Deploy a deep learning model for inference with GPU

APPLIES TO: Python SDK azureml v1

This article teaches you how to use Azure Machine Learning to deploy a GPU-enabled model as a web service. The information in this article is based on deploying a model on Azure Kubernetes Service (AKS). The AKS cluster provides a GPU resource that is used by the model for inference.

Inference, or model scoring, is the phase where the deployed model is used to make predictions. Using GPUs instead of CPUs offers performance advantages on highly parallelizable computation.


Azure Machine Learning Endpoints (preview) provide an improved, simpler deployment experience. Endpoints support both real-time and batch inference scenarios. Endpoints provide a unified interface to invoke and manage model deployments across compute types. See What are Azure Machine Learning endpoints (preview)?.


When using the Azure ML SDK v1, GPU inference is only supported on Azure Kubernetes Service. When using the Azure ML SDK v2 or CLI v2, you can use an online endpoint for GPU inference. For more information, see Deploy and score a machine learning model with an online endpoint.

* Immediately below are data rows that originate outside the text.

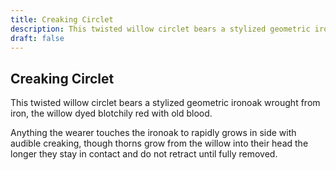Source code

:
 ```yaml
---
title: Creaking Circlet
description: This twisted willow circlet bears a stylized geometric ironoak wrought from iron, the willow dyed blotchily red with old blood....
draft: false
---
```


## Creaking Circlet

This twisted willow circlet bears a stylized geometric ironoak wrought from iron, the willow dyed blotchily red with old blood.

Anything the wearer touches the ironoak to rapidly grows in side with audible creaking, though thorns grow from the willow into their head the longer they stay in contact and do not retract until fully removed.
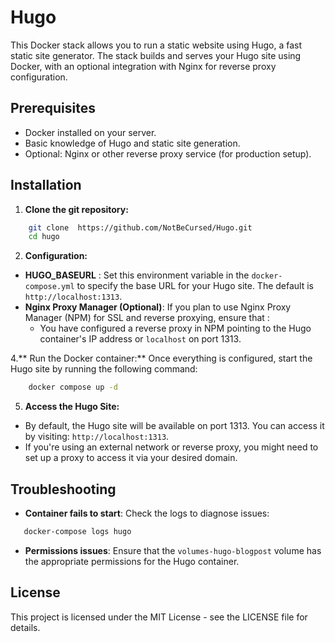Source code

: # Hugo
This Docker stack allows you to run a static website using Hugo, a fast static site generator. The stack builds and serves your Hugo site using Docker, with an optional integration with Nginx for reverse proxy configuration.

## Prerequisites
 - Docker installed on your server.
 - Basic knowledge of Hugo and static site generation.
 - Optional: Nginx or other reverse proxy service (for production setup).

## Installation

1. **Clone the git repository:**
```bash
    git clone  https://github.com/NotBeCursed/Hugo.git
    cd hugo
```
2. **Configuration:**
 - **HUGO_BASEURL** : Set this environment variable in the `docker-compose.yml` to specify the base URL for your Hugo site. The default is `http://localhost:1313`.
 - **Nginx Proxy Manager (Optional)**: If you plan to use Nginx Proxy Manager (NPM) for SSL and reverse proxying, ensure that :
    - You have configured a reverse proxy in NPM pointing to the Hugo container's IP address or `localhost` on port 1313.

4.** Run the Docker container:**
Once everything is configured, start the Hugo site by running the following command:
```bash
    docker compose up -d
```

5. **Access the Hugo Site:**
 - By default, the Hugo site will be available on port 1313. You can access it by visiting: `http://localhost:1313`.
 - If you're using an external network or reverse proxy, you might need to set up a proxy to access it via your desired domain.

## Troubleshooting
 -  **Container fails to start**: Check the logs to diagnose issues:
 ```bash
    docker-compose logs hugo
 ```
- **Permissions issues**: Ensure that the `volumes-hugo-blogpost` volume has the appropriate permissions for the Hugo container.

## License
This project is licensed under the MIT License - see the LICENSE file for details.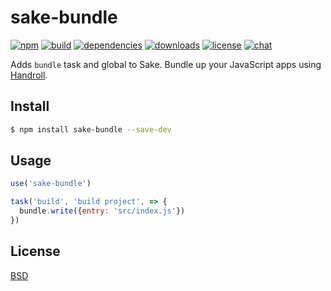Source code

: # sake-bundle

[![npm][npm-img]][npm-url]
[![build][build-img]][build-url]
[![dependencies][dependencies-img]][dependencies-url]
[![downloads][downloads-img]][downloads-url]
[![license][license-img]][license-url]
[![chat][chat-img]][chat-url]

Adds `bundle` task and global to Sake. Bundle up your JavaScript apps using
[Handroll](https://github.com/zeekay/handroll).

## Install
```bash
$ npm install sake-bundle --save-dev
```

## Usage
```javascript
use('sake-bundle')

task('build', 'build project', => {
  bundle.write({entry: 'src/index.js'})
})
```

## License
[BSD][license-url]

[build-img]:        https://img.shields.io/travis/sakejs/sake-bundle.svg
[build-url]:        https://travis-ci.org/sakejs/sake-bundle
[chat-img]:         https://badges.gitter.im/join-chat.svg
[chat-url]:         https://gitter.im/sakejs/hi
[coverage-img]:     https://coveralls.io/repos/sakejs/sake-bundle/badge.svg?branch=master&service=github
[coverage-url]:     https://coveralls.io/github/sakejs/sake-bundle?branch=master
[dependencies-img]: https://david-dm.org/sakejs/sake-bundle.svg
[dependencies-url]: https://david-dm.org/sakejs/sake-bundle
[downloads-img]:    https://img.shields.io/npm/dm/sake-bundle.svg
[downloads-url]:    http://badge.fury.io/js/sake-bundle
[license-img]:      https://img.shields.io/npm/l/sake-bundle.svg
[license-url]:      https://github.com/sakejs/sake-bundle/blob/master/LICENSE
[npm-img]:          https://img.shields.io/npm/v/sake-bundle.svg
[npm-url]:          https://www.npmjs.com/package/sake-bundle
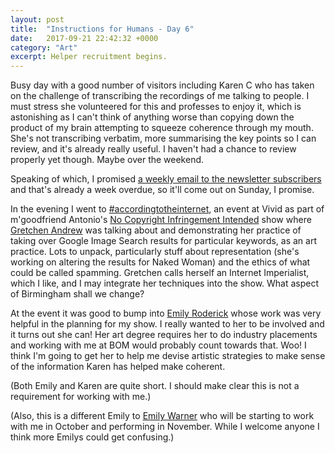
 ```yaml
---
layout: post
title:  "Instructions for Humans - Day 6"
date:   2017-09-21 22:42:32 +0000
category: "Art"
excerpt: Helper recruitment begins.
---
```


Busy day with a good number of visitors including Karen C who has taken on the challenge of transcribing the recordings of me talking to people. I must stress she volunteered for this and professes to enjoy it, which is astonishing as I can't think of anything worse than  copying down the product of my brain attempting to squeeze coherence through my mouth. She's not transcribing verbatim, more summarising the key points so I can review, and it's already really useful. I haven't had a chance to review properly yet though. Maybe over the weekend. 

Speaking of which, I promised [a weekly email to the newsletter subscribers](https://tinyletter.com/peteashton) and that's already a week overdue, so it'll come out on Sunday, I promise. 

In the evening I went to [#accordingtotheinternet](http://www.vividprojects.org.uk/programme/accordingtotheinternet/), an event at Vivid as part of m'goodfriend Antonio's [No Copyright Infringement Intended](http://www.vividprojects.org.uk/programme/no-copyright-infringement-intended/) show where [Gretchen Andrew](https://www.gretchenandrew.com) was talking about and demonstrating her practice of taking over Google Image Search results for particular keywords, as an art practice. Lots to unpack, particularly stuff about representation (she's working on altering the results for Naked Woman) and the ethics of what could be called spamming. Gretchen calls herself an Internet Imperialist, which I like, and I may integrate her techniques into the show. What aspect of Birmingham shall we change? 

At the event it was good to bump into [Emily Roderick](http://www.emilyroderick.com) whose work was very helpful in the planning for my show. I really wanted to her to be involved and it turns out she can! Her art degree requires her to do industry placements and working with me at BOM would probably count towards that. Woo! I think I'm going to get her to help me devise artistic strategies to make sense of the information Karen has helped make coherent. 

(Both Emily and Karen are quite short. I should make clear this is not a requirement for working with me.)

(Also, this is a different Emily to [Emily Warner](https://emily-warner.com) who will be starting to work with me in October and performing in November. While I welcome anyone I think more Emilys could get confusing.)
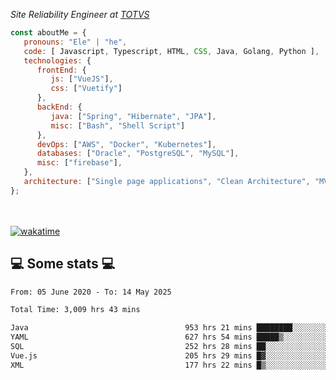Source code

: <p><em>Site Reliability Engineer at <a href="https://www.totvs.com/">TOTVS</a></br>
</em></p>


```javascript
const aboutMe = {
   pronouns: "Ele" | "he",
   code: [ Javascript, Typescript, HTML, CSS, Java, Golang, Python ],
   technologies: {
      frontEnd: {
         js: ["VueJS"],
         css: ["Vuetify"]
      },
      backEnd: {
         java: ["Spring", "Hibernate", "JPA"],
         misc: ["Bash", "Shell Script"]
      },
      devOps: ["AWS", "Docker", "Kubernetes"],
      databases: ["Oracle", "PostgreSQL", "MySQL"],
      misc: ["firebase"],
   },
   architecture: ["Single page applications", "Clean Architecture", "MVC", "Microservices"],
};
```
</br></br>
[![wakatime](https://wakatime.com/badge/user/a3a8ed06-d304-4d6b-bc86-4adc418cdea7.svg)](https://wakatime.com/@a3a8ed06-d304-4d6b-bc86-4adc418cdea7)
<h2>💻 Some stats 💻</h2>

<!--START_SECTION:waka-->

```txt
From: 05 June 2020 - To: 14 May 2025

Total Time: 3,009 hrs 43 mins

Java                                   953 hrs 21 mins ████████░░░░░░░░░░░░░░░░░   31.68 %
YAML                                   627 hrs 54 mins █████▒░░░░░░░░░░░░░░░░░░░   20.86 %
SQL                                    252 hrs 28 mins ██░░░░░░░░░░░░░░░░░░░░░░░   08.39 %
Vue.js                                 205 hrs 29 mins █▓░░░░░░░░░░░░░░░░░░░░░░░   06.83 %
XML                                    177 hrs 22 mins █▒░░░░░░░░░░░░░░░░░░░░░░░   05.89 %
```

<!--END_SECTION:waka-->
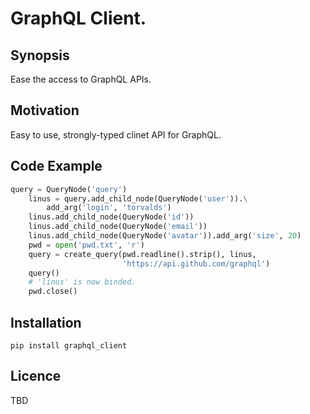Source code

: # GraphQL Client.

## Synopsis
Ease the access to GraphQL APIs.

## Motivation
Easy to use, strongly-typed clinet API for GraphQL.

## Code Example
```python
query = QueryNode('query')
    linus = query.add_child_node(QueryNode('user')).\
        add_arg('login', 'torvalds')
    linus.add_child_node(QueryNode('id'))
    linus.add_child_node(QueryNode('email'))
    linus.add_child_node(QueryNode('avatar')).add_arg('size', 20)
    pwd = open('pwd.txt', 'r')
    query = create_query(pwd.readline().strip(), linus,
                         'https://api.github.com/graphql')
    query()
    # 'linus' is now binded.
    pwd.close()
```

## Installation
`pip install graphql_client`

## Licence
TBD
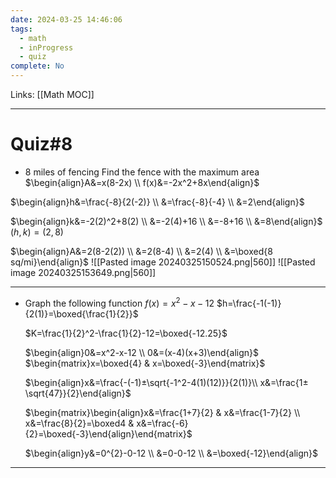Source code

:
 ```yaml
---
date: 2024-03-25 14:46:06
tags:
  - math
  - inProgress
  - quiz
complete: No
---
```

Links: [[Math MOC]]

---
# Quiz\#8
- 8 miles of fencing
Find the fence with the maximum area
$\begin{align}A&=x(8-2x) \\ f(x)&=-2x^2+8x\end{align}$

$\begin{align}h&=\frac{-8}{2(-2)} \\ &=\frac{-8}{-4} \\ &=2\end{align}$

$\begin{align}k&=-2(2)^2+8(2) \\ &=-2(4)+16 \\ &=-8+16 \\ &=8\end{align}$
$(h,k)=(2,8)$

$\begin{align}A&=2(8-2(2)) \\ &=2(8-4) \\ &=2(4) \\ &=\boxed{8 sq/mi}\end{align}$
![[Pasted image 20240325150524.png|560]]
![[Pasted image 20240325153649.png|560]]

---
- Graph  the following function
	$f(x)=x^2-x-12$
	$h=\frac{-1(-1)}{2(1)}=\boxed{\frac{1}{2}}$
	
	$K=\frac{1}{2}^2-\frac{1}{2}-12=\boxed{-12.25}$
	
	$\begin{align}0&=x^2-x-12 \\ 0&=(x-4)(x+3)\end{align}$
	$\begin{matrix}x=\boxed{4} & x=\boxed{-3}\end{matrix}$
	
	$\begin{align}x&=\frac{-(-1)±\sqrt{-1^2-4(1)(12)}}{2(1)}\\ x&=\frac{1±\sqrt{47}}{2}\end{align}$
	
	$\begin{matrix}\begin{align}x&=\frac{1+7}{2} & x&=\frac{1-7}{2} \\ x&=\frac{8}{2}=\boxed4 & x&=\frac{-6}{2}=\boxed{-3}\end{align}\end{matrix}$
	
	$\begin{align}y&=0^{2}-0-12 \\ &=0-0-12 \\ &=\boxed{-12}\end{align}$

	

---

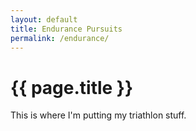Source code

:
 ```yaml
---
layout: default
title: Endurance Pursuits
permalink: /endurance/
--- 
```


# {{ page.title }}

This is where I'm putting my triathlon stuff.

For inference using a machine learning pipeline, GPUs are only supported on Azure Machine Learning Compute. For more information on using ML pipelines, see Tutorial: Build an Azure Machine Learning pipeline for batch scoring.


Although the code snippets in this article use a TensorFlow model, you can apply the information to any machine learning framework that supports GPUs.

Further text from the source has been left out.